EXERCISE DESCRIPTION –
Copy out all lines of the records in which the word "sunk" appears.

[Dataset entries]
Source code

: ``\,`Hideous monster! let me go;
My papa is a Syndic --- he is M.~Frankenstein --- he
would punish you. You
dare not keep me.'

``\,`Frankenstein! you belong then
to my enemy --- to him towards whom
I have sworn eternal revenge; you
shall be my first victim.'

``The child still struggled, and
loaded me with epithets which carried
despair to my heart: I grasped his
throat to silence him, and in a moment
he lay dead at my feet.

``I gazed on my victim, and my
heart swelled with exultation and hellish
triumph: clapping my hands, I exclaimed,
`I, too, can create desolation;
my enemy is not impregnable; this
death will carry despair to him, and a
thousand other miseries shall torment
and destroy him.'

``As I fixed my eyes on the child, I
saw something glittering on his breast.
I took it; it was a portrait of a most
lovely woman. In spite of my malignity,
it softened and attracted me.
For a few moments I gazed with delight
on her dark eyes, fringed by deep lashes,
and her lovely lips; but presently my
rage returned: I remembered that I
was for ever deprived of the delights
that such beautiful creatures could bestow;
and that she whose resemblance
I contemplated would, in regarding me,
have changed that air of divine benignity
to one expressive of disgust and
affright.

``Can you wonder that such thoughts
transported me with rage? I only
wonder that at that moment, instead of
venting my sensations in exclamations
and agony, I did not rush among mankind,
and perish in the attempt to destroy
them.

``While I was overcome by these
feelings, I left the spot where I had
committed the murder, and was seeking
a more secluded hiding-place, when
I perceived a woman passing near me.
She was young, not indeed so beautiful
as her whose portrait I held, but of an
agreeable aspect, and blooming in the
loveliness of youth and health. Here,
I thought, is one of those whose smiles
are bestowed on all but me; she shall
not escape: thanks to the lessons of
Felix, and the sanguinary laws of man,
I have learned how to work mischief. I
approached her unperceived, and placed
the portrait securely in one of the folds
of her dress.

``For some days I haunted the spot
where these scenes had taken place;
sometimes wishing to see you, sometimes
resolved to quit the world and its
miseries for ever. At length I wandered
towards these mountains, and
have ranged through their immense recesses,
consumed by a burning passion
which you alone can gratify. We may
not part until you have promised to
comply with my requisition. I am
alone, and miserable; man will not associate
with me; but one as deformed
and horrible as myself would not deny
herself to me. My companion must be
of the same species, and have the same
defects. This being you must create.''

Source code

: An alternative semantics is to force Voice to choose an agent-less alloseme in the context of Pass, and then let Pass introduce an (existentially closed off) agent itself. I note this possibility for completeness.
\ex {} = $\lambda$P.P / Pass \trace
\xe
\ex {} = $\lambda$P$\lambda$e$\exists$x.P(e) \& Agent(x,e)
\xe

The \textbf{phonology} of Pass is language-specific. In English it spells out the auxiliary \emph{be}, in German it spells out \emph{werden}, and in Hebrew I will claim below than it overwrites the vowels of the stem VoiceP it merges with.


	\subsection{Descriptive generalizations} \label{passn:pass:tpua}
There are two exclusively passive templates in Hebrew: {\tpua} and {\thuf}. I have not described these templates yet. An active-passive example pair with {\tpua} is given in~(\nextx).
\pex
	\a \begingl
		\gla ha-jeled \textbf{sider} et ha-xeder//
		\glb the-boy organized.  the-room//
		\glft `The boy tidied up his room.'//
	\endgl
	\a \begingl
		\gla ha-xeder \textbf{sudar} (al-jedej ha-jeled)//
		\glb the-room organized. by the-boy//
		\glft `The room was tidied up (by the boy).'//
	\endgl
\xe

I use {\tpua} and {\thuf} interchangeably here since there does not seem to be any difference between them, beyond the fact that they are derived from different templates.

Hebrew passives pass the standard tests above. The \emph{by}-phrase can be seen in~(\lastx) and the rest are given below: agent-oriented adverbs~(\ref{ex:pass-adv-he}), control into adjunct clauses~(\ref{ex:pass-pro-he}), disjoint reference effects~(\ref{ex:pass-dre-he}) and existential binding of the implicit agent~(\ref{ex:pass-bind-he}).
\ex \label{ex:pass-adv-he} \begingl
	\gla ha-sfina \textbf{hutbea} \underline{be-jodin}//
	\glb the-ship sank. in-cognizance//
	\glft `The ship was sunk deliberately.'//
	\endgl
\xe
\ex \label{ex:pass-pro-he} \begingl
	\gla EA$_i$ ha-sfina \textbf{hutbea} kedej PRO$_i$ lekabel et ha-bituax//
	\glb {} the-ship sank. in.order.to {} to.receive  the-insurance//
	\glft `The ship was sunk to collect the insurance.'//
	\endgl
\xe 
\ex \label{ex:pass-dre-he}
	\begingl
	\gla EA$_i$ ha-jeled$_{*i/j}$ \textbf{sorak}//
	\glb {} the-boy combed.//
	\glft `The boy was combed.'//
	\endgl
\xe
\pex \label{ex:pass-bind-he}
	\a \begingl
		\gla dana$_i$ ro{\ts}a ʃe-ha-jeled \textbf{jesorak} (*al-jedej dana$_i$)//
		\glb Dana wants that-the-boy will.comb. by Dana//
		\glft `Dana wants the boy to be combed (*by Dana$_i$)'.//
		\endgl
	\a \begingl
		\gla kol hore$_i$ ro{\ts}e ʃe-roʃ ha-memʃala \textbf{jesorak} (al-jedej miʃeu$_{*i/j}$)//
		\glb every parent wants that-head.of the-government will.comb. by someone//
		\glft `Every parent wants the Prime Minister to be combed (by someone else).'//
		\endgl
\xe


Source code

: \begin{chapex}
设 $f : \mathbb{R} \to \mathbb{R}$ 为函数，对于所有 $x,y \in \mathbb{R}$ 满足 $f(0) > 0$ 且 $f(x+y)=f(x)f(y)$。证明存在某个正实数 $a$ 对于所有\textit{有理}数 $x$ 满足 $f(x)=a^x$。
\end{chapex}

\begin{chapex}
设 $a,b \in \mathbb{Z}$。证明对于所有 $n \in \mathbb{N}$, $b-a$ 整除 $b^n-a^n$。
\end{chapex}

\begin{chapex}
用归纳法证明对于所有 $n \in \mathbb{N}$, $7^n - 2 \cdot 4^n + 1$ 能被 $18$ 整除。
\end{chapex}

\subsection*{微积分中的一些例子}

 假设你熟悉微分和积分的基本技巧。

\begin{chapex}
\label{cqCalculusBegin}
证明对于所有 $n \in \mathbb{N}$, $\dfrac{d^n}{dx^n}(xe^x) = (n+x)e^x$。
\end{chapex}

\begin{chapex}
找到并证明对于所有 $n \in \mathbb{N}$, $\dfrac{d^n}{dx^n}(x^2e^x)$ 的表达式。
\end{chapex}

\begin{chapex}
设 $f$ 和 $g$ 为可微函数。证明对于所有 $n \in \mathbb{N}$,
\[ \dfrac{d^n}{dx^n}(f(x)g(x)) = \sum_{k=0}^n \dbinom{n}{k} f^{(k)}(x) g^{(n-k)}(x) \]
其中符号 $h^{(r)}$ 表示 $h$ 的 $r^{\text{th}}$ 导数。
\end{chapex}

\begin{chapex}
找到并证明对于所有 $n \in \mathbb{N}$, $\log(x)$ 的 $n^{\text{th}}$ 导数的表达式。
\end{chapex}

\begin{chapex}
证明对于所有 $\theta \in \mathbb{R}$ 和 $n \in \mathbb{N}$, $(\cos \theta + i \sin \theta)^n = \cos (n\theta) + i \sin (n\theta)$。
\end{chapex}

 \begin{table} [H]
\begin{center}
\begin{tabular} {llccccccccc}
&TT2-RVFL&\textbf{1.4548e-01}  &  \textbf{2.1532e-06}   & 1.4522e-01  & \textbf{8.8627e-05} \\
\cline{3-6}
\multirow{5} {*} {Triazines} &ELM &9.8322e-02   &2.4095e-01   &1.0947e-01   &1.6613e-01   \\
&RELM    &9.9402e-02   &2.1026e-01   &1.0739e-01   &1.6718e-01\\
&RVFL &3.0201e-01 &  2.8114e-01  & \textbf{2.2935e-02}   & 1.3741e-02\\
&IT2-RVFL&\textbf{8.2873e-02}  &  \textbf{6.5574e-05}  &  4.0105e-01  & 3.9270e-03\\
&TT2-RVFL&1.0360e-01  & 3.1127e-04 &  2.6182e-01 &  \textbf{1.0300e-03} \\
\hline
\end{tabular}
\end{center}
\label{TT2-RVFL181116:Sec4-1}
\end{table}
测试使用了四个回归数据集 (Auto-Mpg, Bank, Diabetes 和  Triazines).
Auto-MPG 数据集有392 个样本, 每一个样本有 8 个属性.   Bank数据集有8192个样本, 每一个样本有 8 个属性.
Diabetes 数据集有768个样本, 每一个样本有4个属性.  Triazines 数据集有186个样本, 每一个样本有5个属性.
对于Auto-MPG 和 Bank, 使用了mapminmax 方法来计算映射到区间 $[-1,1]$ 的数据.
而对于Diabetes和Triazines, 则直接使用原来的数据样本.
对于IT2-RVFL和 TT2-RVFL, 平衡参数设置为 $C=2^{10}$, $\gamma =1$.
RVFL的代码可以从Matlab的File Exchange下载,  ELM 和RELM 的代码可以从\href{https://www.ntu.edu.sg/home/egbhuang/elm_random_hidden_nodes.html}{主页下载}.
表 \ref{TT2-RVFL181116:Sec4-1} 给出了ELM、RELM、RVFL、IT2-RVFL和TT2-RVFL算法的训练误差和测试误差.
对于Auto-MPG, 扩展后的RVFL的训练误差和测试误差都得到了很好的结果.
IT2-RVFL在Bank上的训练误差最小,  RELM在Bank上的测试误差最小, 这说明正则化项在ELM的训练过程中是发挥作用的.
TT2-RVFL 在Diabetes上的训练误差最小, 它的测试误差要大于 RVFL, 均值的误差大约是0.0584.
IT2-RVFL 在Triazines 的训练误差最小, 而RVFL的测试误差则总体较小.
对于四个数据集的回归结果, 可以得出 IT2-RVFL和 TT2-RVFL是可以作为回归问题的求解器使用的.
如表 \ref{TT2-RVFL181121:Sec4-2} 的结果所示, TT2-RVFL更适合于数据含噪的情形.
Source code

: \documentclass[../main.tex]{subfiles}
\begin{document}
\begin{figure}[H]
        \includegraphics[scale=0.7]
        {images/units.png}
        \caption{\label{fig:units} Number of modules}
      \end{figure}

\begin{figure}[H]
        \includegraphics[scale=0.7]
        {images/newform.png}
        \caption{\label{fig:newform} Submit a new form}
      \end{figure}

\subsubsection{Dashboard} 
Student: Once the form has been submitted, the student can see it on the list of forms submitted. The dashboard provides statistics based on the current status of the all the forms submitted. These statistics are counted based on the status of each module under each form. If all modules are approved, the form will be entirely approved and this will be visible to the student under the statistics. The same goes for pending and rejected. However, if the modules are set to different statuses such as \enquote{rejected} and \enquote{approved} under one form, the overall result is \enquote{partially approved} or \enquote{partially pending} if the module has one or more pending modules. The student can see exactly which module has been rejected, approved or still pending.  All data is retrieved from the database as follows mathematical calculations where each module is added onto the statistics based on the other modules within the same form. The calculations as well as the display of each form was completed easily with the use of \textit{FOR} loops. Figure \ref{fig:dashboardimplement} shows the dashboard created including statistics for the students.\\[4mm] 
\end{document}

EXERCISE RESULT –
	\glft `The ship was sunk deliberately.'//
	\glft `The ship was sunk to collect the insurance.'//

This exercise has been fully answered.